The Lord Chancellor said in another place that this Bill was designed to increase—or, in his words, restore—faith in the criminal justice system. It does not do that. There were things that he could have done to restore that faith, which is urgently required. I shall identify three things to indicate that. In the year to March 2021, a staggering 21.8% of victims said that they wanted to abandon their criminal case because they were fed up with the system—that is 945,000 cases involving the victims withdrawing their co-operation. A survey by Vera Baird, the Victims’ Commissioner, said that one-third of victims took the view that they would not report a crime again because of the experience they had had in the criminal justice system. As everybody in this House knows, because it has been repeated time and again, the number of complaints of rape goes up every year while the number of rape prosecutions goes down, and the number of convictions goes down as well.

Yes, we do need improvements to the criminal justice system, but a Christmas tree Bill of this size is not the way to deal with it. It is not possible in the time allotted either to me or to any of us to identify every single issue in relation to the Bill, but I will identify 11 issues that may be worth further consideration.

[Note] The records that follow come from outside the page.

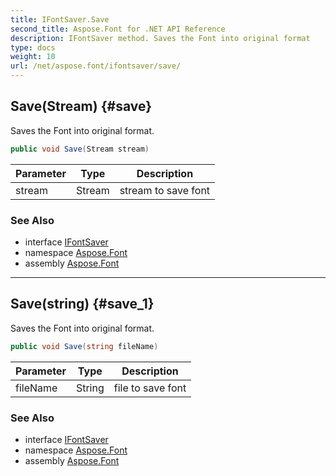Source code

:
 ```yaml
---
title: IFontSaver.Save
second_title: Aspose.Font for .NET API Reference
description: IFontSaver method. Saves the Font into original format
type: docs
weight: 10
url: /net/aspose.font/ifontsaver/save/
---
```

## Save(Stream) {#save}

Saves the Font into original format.

```csharp
public void Save(Stream stream)
```

| Parameter | Type | Description |
| --- | --- | --- |
| stream | Stream | stream to save font |

### See Also

* interface [IFontSaver](../)
* namespace [Aspose.Font](../../../aspose.font/)
* assembly [Aspose.Font](../../../)

---

## Save(string) {#save_1}

Saves the Font into original format.

```csharp
public void Save(string fileName)
```

| Parameter | Type | Description |
| --- | --- | --- |
| fileName | String | file to save font |

### See Also

* interface [IFontSaver](../)
* namespace [Aspose.Font](../../../aspose.font/)
* assembly [Aspose.Font](../../../)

The first is on the policing of protests. The Minister will have seen what the Joint Committee on Human Rights has said in relation to the provisions that have been taken. It says absolutely explicitly that the Government have got the balance wrong between the right to protest and the powers being given to the Executive. To give the Executive the power to ban demonstrations because they make excessive noise is not proportionate; you would expect demonstrations to make noise and we will be looking in some detail at those provisions.

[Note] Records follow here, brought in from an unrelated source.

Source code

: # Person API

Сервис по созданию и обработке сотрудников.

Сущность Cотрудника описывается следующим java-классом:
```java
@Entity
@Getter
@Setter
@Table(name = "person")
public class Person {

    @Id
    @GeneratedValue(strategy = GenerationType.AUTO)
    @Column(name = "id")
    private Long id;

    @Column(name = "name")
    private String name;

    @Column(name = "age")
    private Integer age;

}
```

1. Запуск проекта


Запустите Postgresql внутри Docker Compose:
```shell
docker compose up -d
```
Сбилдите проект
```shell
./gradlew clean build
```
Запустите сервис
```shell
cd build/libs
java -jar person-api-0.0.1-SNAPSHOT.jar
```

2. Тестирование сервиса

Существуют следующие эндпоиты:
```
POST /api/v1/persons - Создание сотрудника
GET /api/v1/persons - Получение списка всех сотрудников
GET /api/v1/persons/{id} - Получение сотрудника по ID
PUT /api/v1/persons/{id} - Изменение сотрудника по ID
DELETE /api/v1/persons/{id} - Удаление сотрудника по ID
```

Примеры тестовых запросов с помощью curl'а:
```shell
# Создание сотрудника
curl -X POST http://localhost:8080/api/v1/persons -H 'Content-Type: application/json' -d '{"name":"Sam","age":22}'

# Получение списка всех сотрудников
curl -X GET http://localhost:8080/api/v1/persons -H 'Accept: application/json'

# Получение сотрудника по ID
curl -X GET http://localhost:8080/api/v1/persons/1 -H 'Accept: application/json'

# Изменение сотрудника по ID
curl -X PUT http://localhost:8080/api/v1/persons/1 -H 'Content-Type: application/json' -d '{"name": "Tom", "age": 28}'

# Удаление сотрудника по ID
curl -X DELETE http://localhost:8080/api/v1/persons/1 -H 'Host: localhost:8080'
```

Secondly, there is the issue of unauthorised encampments in Clauses 62 to 64. These go much further than the Minister said. Contrary to what she specifically said, they are an attack on the Roma or Gypsy way of life. It is not necessary and, furthermore, it is not supported by the National Police Chiefs’ Council. It is something the Government have done which goes much further than necessary.

Thirdly, the Bill does not bring into effect right across the country Section 28 of the Youth Justice and Criminal Evidence Act 1999. If that section had been brought into effect, it would have allowed and led to the ability—right across the country—of victims of severe sexual assault to give their evidence straightaway before a judge. They would be cross-examined about it, but the film of that evidence would then be played at the trial at a much later date. That would allow the victim to avoid that awful period as they wait for the trial to take place. But the Lord Chancellor said in another place only that it should be further piloted. Why is it not being introduced right across the country? A reason given is because there are not enough judges to do it, and there would need to be judges to hear the evidence of the victim. Apart from offences leading to death—primarily murder and manslaughter—it is hard to imagine a higher priority for the judiciary than hearing serious rape and sexual violence cases, so the absence of judicial resource does not seem a good excuse. We would strongly urge that it be rolled out and will introduce an amendment to that effect.

Fourthly, I welcome what the Minister said about the extraction of information from the mobile phones of victims of serious sexual assault. Subsequent to the deliberations of another place, I think, a code of practice was produced as to the circumstances in which the extraction of material from mobile phones could be done. We share the concerns that that code of practice does not adequately protect the interests of victims. In particular, it needs some sort of third party to protect their interests in relation to that; again, that will be debated. I would be very interested if the Minister could indicate to me what protections for the owner of the mobile phone are contained in the code of practice, and whether they can be strengthened.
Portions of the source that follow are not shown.